WHAT THE TASK ASKS - Copy, exactly and without additions, every line in the records below from the one holding "independent variables. First, stationarity" through the one holding "non-stationary), and to", both ends included.

Stored data entries:
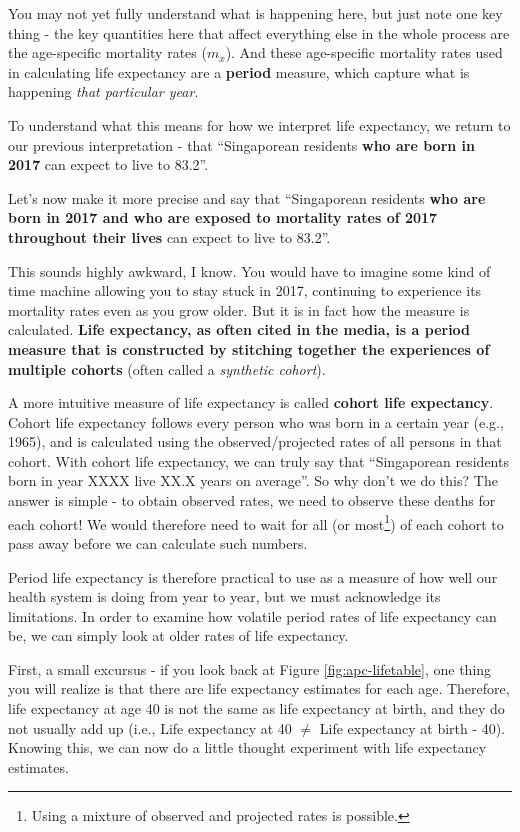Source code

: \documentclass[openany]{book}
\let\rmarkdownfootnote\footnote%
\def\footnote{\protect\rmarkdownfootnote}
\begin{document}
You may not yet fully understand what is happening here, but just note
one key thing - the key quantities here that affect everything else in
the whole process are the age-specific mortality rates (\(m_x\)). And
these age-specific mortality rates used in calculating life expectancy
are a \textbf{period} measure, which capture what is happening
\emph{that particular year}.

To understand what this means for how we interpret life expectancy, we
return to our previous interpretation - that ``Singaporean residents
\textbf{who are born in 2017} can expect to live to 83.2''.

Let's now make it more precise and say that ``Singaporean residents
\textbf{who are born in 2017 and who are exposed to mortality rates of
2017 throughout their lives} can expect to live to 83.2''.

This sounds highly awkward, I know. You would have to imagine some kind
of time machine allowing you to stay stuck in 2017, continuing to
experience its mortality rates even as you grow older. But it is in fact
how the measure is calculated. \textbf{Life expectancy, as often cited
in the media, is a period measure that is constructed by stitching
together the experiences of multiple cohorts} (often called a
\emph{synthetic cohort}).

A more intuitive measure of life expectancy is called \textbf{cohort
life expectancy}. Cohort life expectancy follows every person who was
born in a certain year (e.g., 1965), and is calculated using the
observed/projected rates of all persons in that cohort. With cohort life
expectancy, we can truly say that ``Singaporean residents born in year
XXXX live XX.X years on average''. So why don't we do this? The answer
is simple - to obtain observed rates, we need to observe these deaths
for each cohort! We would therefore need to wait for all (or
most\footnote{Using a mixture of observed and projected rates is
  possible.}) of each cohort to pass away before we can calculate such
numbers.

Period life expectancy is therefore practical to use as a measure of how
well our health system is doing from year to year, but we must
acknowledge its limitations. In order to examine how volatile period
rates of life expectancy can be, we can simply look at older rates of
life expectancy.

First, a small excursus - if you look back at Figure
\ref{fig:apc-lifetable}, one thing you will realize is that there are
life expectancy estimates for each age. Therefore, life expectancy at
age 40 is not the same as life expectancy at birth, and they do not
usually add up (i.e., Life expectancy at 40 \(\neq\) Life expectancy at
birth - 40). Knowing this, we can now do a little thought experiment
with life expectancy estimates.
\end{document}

---

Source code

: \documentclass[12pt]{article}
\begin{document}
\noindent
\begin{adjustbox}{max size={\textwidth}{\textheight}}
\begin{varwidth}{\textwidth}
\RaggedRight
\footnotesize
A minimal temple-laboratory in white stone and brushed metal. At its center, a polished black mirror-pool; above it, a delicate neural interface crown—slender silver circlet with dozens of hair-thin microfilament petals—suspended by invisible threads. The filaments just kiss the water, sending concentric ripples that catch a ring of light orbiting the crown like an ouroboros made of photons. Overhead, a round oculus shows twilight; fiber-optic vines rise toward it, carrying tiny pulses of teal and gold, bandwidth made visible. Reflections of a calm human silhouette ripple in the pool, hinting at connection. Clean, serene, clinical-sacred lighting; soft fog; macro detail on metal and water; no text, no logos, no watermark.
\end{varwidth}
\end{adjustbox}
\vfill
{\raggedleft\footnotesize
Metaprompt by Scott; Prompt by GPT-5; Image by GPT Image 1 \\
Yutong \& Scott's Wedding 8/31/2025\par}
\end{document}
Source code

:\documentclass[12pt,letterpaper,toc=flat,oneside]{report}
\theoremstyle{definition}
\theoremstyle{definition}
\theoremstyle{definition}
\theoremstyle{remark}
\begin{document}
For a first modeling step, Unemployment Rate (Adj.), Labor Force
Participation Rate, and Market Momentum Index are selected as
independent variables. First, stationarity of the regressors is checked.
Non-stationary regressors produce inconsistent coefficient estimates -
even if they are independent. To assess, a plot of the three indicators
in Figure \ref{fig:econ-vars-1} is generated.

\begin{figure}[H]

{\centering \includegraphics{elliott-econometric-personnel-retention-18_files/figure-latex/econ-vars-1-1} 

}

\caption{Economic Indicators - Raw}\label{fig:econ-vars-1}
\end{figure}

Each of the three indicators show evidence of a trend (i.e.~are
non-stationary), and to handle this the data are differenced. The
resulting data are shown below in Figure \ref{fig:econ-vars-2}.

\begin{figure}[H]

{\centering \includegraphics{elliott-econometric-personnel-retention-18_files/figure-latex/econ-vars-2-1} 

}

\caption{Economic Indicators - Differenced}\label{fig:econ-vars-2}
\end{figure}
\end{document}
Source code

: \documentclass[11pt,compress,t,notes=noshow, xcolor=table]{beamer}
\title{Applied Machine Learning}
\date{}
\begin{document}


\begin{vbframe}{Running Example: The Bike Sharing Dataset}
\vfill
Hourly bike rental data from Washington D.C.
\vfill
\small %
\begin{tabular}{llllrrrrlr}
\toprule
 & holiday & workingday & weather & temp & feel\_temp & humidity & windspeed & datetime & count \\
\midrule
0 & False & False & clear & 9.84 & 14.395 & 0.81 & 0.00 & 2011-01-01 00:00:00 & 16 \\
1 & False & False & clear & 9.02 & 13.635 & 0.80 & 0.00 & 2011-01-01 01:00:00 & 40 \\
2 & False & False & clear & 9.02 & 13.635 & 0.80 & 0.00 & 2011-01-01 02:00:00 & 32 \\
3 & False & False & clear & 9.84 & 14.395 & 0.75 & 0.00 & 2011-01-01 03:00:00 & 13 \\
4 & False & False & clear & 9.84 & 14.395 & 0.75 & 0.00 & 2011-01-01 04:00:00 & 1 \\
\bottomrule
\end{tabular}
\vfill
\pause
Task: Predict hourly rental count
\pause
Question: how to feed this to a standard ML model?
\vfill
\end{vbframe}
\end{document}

REPLY -
independent variables. First, stationarity of the regressors is checked.
Non-stationary regressors produce inconsistent coefficient estimates -
even if they are independent. To assess, a plot of the three indicators
in Figure \ref{fig:econ-vars-1} is generated.

\begin{figure}[H]

{\centering \includegraphics{elliott-econometric-personnel-retention-18_files/figure-latex/econ-vars-1-1} 

}

\caption{Economic Indicators - Raw}\label{fig:econ-vars-1}
\end{figure}

Each of the three indicators show evidence of a trend (i.e.~are
non-stationary), and to handle this the data are differenced. The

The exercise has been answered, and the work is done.